Plant-based protein production is gaining traction as a way to augment traditional animal protein sources due to environmental and ecological concerns. Protein components are high-value-added products in the field of plant-based protein because of their functional qualities. Protein purification procedures must be used to reduce potential denaturation effects and prevent natural pollution (suspended solids, bioburden, fat, anti-nutritional substances, and so on) in order to maintain natural functions. Alfa Chemistry helps you to minimize denaturation effects and prevent carrying natural contamination to produce highly functional plant protein ingredients. Explore our plant extract and plant clarification solutions!
Learn About Our Solutions
At least one step of chemical and/or thermal precipitation is frequently followed by centrifugation in today's wet purification process. Furthermore, thorough spraying of the solution will result in partial protein denaturation and soluble protein loss. To generate a very clean natural protein solution, cross-flow microfiltration is employed as a protein purification process for the original solution (essentially free of suspended solids, bioburden, fat, etc). Other membranes and/or chromatography can be used to purify it further.
The dairy industry has been using cross-flow microfiltration to purify milk (selectively remove bioburden and residual fat) and fractionated milk (isolate casein from whey protein) for decades while preserving the natural qualities of each protein. Other forms of protein solutions are purified with the same solution (animal-based, plant-based, or produced by microorganisms).
Cross-flow filtration is a physical barrier that is superior to centrifugation for achieving high purifying yields. They operate at a low enough temperature in production to avoid the thermal denaturation of the protein. Different grades of membranes (alone or in combination) can be used to manufacture functional proteins:
- Undissolved particulates are removed by "open" microfiltration, resulting in a "clean" protein solution.
- Microfiltration with a "tight" filter to separate proteins based on their size (for example separating globulin from albumin)
- The big protein is concentrated using "open" ultrafiltration.
- Before final evaporation/drying, "tight" ultrafiltration is used to concentrate tiny proteins.
In each case, residual sugar, salt, and other impurities can be removed by "washing"/purifying the protein concentrate (diafiltration). Cross-flow filtering aids in the production of protein concentrates that have the following properties:
- Native quality and functionality
- Very low bacteria/spore counts
- Very low-fat content
- No suspended solids
Membrane-based processes also enable for the recovery of extra value from the side stream, allowing "trash" to be transformed into valuable goods.
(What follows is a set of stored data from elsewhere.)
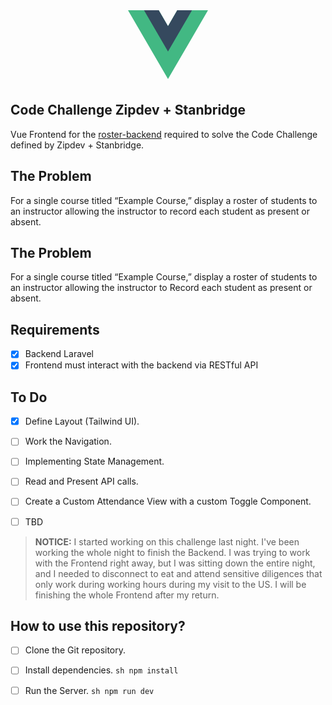 <p align="center"><a href="https://vuejs.org/" target="_blank">
<svg class="logo" viewBox="0 0 128 128" width="128" height="128" data-v-11b02119=""><path fill="#42b883" d="M78.8,10L64,35.4L49.2,10H0l64,110l64-110C128,10,78.8,10,78.8,10z" data-v-11b02119=""></path><path fill="#35495e" d="M78.8,10L64,35.4L49.2,10H25.6L64,76l38.4-66H78.8z" data-v-11b02119=""></path></svg>
</a></p>

## Code Challenge Zipdev + Stanbridge

Vue Frontend for the [roster-backend](https://github.com/ricardov03/roster-backend) required to solve the Code Challenge defined by Zipdev + Stanbridge.

## The Problem

For a single course titled “Example Course,” display a roster of students to an instructor allowing the instructor to
record each student as present or absent.

## The Problem

For a single course titled “Example Course,” display a roster of students to an instructor allowing the instructor to
Record each student as present or absent.

## Requirements

- [x] Backend Laravel
- [x] Frontend must interact with the backend via RESTful API

## To Do
- [x] Define Layout (Tailwind UI).
- [ ] Work the Navigation.
- [ ] Implementing State Management.
- [ ] Read and Present API calls.
- [ ] Create a Custom Attendance View with a custom Toggle Component.
- [ ] TBD


> **NOTICE:** I started working on this challenge last night. I've been working the whole night to finish the Backend. I was trying to work with the Frontend right away, but I was sitting down the entire night, and I needed to disconnect to eat and attend sensitive diligences that only work during working hours during my visit to the US. I will be finishing the whole Frontend after my return.

## How to use this repository?
- [ ] Clone the Git repository.
- [ ] Install dependencies. ```sh npm install```
- [ ] Run the Server. ```sh npm run dev```
 
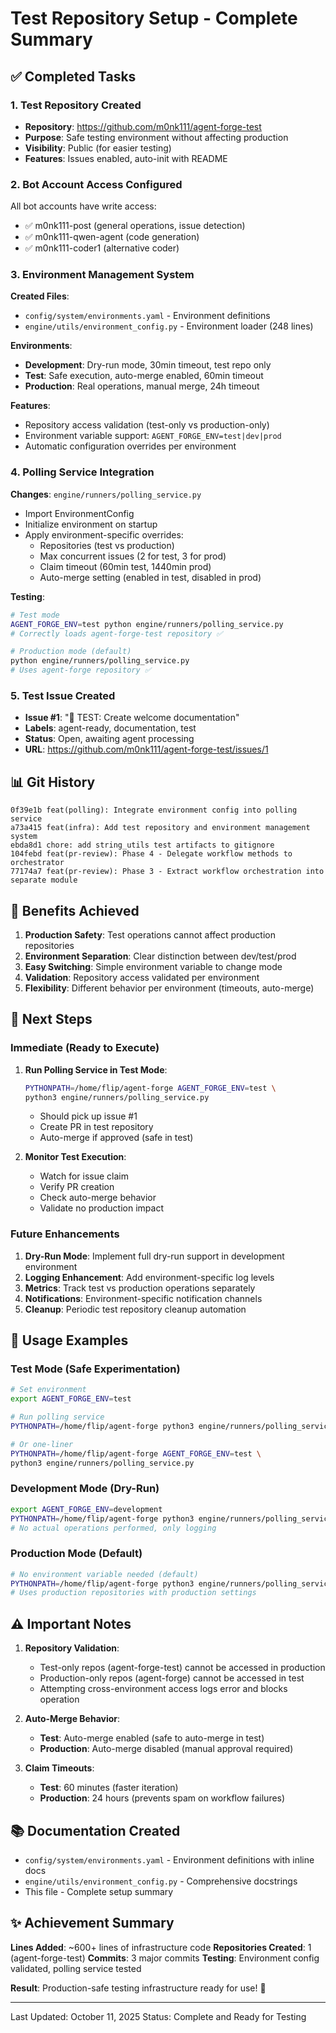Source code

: # Test Repository Setup - Complete Summary

## ✅ Completed Tasks

### 1. Test Repository Created
- **Repository**: https://github.com/m0nk111/agent-forge-test
- **Purpose**: Safe testing environment without affecting production
- **Visibility**: Public (for easier testing)
- **Features**: Issues enabled, auto-init with README

### 2. Bot Account Access Configured
All bot accounts have write access:
- ✅ m0nk111-post (general operations, issue detection)
- ✅ m0nk111-qwen-agent (code generation)
- ✅ m0nk111-coder1 (alternative coder)

### 3. Environment Management System
**Created Files**:
- `config/system/environments.yaml` - Environment definitions
- `engine/utils/environment_config.py` - Environment loader (248 lines)

**Environments**:
- **Development**: Dry-run mode, 30min timeout, test repo only
- **Test**: Safe execution, auto-merge enabled, 60min timeout
- **Production**: Real operations, manual merge, 24h timeout

**Features**:
- Repository access validation (test-only vs production-only)
- Environment variable support: `AGENT_FORGE_ENV=test|dev|prod`
- Automatic configuration overrides per environment

### 4. Polling Service Integration
**Changes**: `engine/runners/polling_service.py`
- Import EnvironmentConfig
- Initialize environment on startup
- Apply environment-specific overrides:
  * Repositories (test vs production)
  * Max concurrent issues (2 for test, 3 for prod)
  * Claim timeout (60min test, 1440min prod)
  * Auto-merge setting (enabled in test, disabled in prod)

**Testing**:
```bash
# Test mode
AGENT_FORGE_ENV=test python engine/runners/polling_service.py
# Correctly loads agent-forge-test repository ✅

# Production mode (default)
python engine/runners/polling_service.py
# Uses agent-forge repository ✅
```

### 5. Test Issue Created
- **Issue #1**: "🧪 TEST: Create welcome documentation"
- **Labels**: agent-ready, documentation, test
- **Status**: Open, awaiting agent processing
- **URL**: https://github.com/m0nk111/agent-forge-test/issues/1

## 📊 Git History

```
0f39e1b feat(polling): Integrate environment config into polling service
a73a415 feat(infra): Add test repository and environment management system
ebda8d1 chore: add string_utils test artifacts to gitignore
104febd feat(pr-review): Phase 4 - Delegate workflow methods to orchestrator
77174a7 feat(pr-review): Phase 3 - Extract workflow orchestration into separate module
```

## 🎯 Benefits Achieved

1. **Production Safety**: Test operations cannot affect production repositories
2. **Environment Separation**: Clear distinction between dev/test/prod
3. **Easy Switching**: Simple environment variable to change mode
4. **Validation**: Repository access validated per environment
5. **Flexibility**: Different behavior per environment (timeouts, auto-merge)

## 📝 Next Steps

### Immediate (Ready to Execute)
1. **Run Polling Service in Test Mode**:
   ```bash
   PYTHONPATH=/home/flip/agent-forge AGENT_FORGE_ENV=test \
   python3 engine/runners/polling_service.py
   ```
   - Should pick up issue #1
   - Create PR in test repository
   - Auto-merge if approved (safe in test)

2. **Monitor Test Execution**:
   - Watch for issue claim
   - Verify PR creation
   - Check auto-merge behavior
   - Validate no production impact

### Future Enhancements
1. **Dry-Run Mode**: Implement full dry-run support in development environment
2. **Logging Enhancement**: Add environment-specific log levels
3. **Metrics**: Track test vs production operations separately
4. **Notifications**: Environment-specific notification channels
5. **Cleanup**: Periodic test repository cleanup automation

## 🔧 Usage Examples

### Test Mode (Safe Experimentation)
```bash
# Set environment
export AGENT_FORGE_ENV=test

# Run polling service
PYTHONPATH=/home/flip/agent-forge python3 engine/runners/polling_service.py

# Or one-liner
PYTHONPATH=/home/flip/agent-forge AGENT_FORGE_ENV=test \
python3 engine/runners/polling_service.py
```

### Development Mode (Dry-Run)
```bash
export AGENT_FORGE_ENV=development
PYTHONPATH=/home/flip/agent-forge python3 engine/runners/polling_service.py
# No actual operations performed, only logging
```

### Production Mode (Default)
```bash
# No environment variable needed (default)
PYTHONPATH=/home/flip/agent-forge python3 engine/runners/polling_service.py
# Uses production repositories with production settings
```

## ⚠️ Important Notes

1. **Repository Validation**: 
   - Test-only repos (agent-forge-test) cannot be accessed in production
   - Production-only repos (agent-forge) cannot be accessed in test
   - Attempting cross-environment access logs error and blocks operation

2. **Auto-Merge Behavior**:
   - **Test**: Auto-merge enabled (safe to auto-merge in test)
   - **Production**: Auto-merge disabled (manual approval required)

3. **Claim Timeouts**:
   - **Test**: 60 minutes (faster iteration)
   - **Production**: 24 hours (prevents spam on workflow failures)

## 📚 Documentation Created

- `config/system/environments.yaml` - Environment definitions with inline docs
- `engine/utils/environment_config.py` - Comprehensive docstrings
- This file - Complete setup summary

## ✨ Achievement Summary

**Lines Added**: ~600+ lines of infrastructure code
**Repositories Created**: 1 (agent-forge-test)
**Commits**: 3 major commits
**Testing**: Environment config validated, polling service tested

**Result**: Production-safe testing infrastructure ready for use! 🎉

---

Last Updated: October 11, 2025
Status: Complete and Ready for Testing
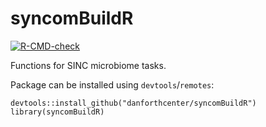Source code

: # syncomBuildR

<!-- badges: start -->
  [![R-CMD-check](https://github.com/danforthcenter/syncomBuildR/actions/workflows/R-CMD-check.yaml/badge.svg)](https://github.com/danforthcenter/syncomBuildR/actions/workflows/R-CMD-check.yaml)
<!-- badges: end -->

Functions for SINC microbiome tasks.

Package can be installed using `devtools`/`remotes`:
```
devtools::install_github("danforthcenter/syncomBuildR")
library(syncomBuildR)
```
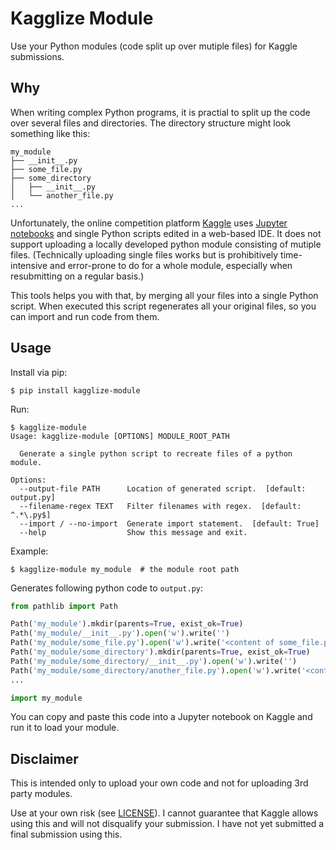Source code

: # Kagglize Module

Use your Python modules (code split up over mutiple files) for Kaggle submissions.

## Why
When writing complex Python programs, it is practial to split up the code over several files and directories. The directory structure might look something like this:

```
my_module
├── __init__.py
├── some_file.py
├── some_directory
│   ├── __init__.py
│   └── another_file.py
...
```

Unfortunately, the online competition platform [Kaggle](https://www.kaggle.com/) uses [Jupyter notebooks](https://jupyter.org/) and single Python scripts edited in a web-based IDE. It does not support uploading a locally developed python module consisting of mutiple files. (Technically uploading single files works but is prohibitively time-intensive and error-prone to do for a whole module, especially when resubmitting on a regular basis.)

This tools helps you with that, by merging all your files into a single Python script. When executed this script regenerates all your original files, so you can import and run code from them.

## Usage

Install via pip:
```
$ pip install kagglize-module
```

Run:
```
$ kagglize-module
Usage: kagglize-module [OPTIONS] MODULE_ROOT_PATH

  Generate a single python script to recreate files of a python module.

Options:
  --output-file PATH      Location of generated script.  [default: output.py]
  --filename-regex TEXT   Filter filenames with regex.  [default: ^.*\.py$]
  --import / --no-import  Generate import statement.  [default: True]
  --help                  Show this message and exit.
```

Example:
```
$ kagglize-module my_module  # the module root path
```

Generates following python code to `output.py`:
```python
from pathlib import Path

Path('my_module').mkdir(parents=True, exist_ok=True)
Path('my_module/__init__.py').open('w').write('')
Path('my_module/some_file.py').open('w').write('<content of some_file.py as string>')
Path('my_module/some_directory').mkdir(parents=True, exist_ok=True)
Path('my_module/some_directory/__init__.py').open('w').write('')
Path('my_module/some_directory/another_file.py').open('w').write('<content of another_file.py as string>')
...

import my_module
```

You can copy and paste this code into a Jupyter notebook on Kaggle and run it to load your module.

## Disclaimer

This is intended only to upload your own code and not for uploading 3rd party modules.

Use at your own risk (see [LICENSE](LICENSE)). I cannot guarantee that Kaggle allows using this and will not disqualify your submission. I have not yet submitted a final submission using this.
For example, after the globulin pH has precipitated, we can filter the centrifuge overflow and recover:
- Albumin that has been naturally solubilized (a valuable product with interesting properties)
- Powdered unresolved globulin (increased production of globulin)
We can clean the concentrate in both circumstances to increase product purity by removing sugar, salt, anti-nutritional components, and other contaminants.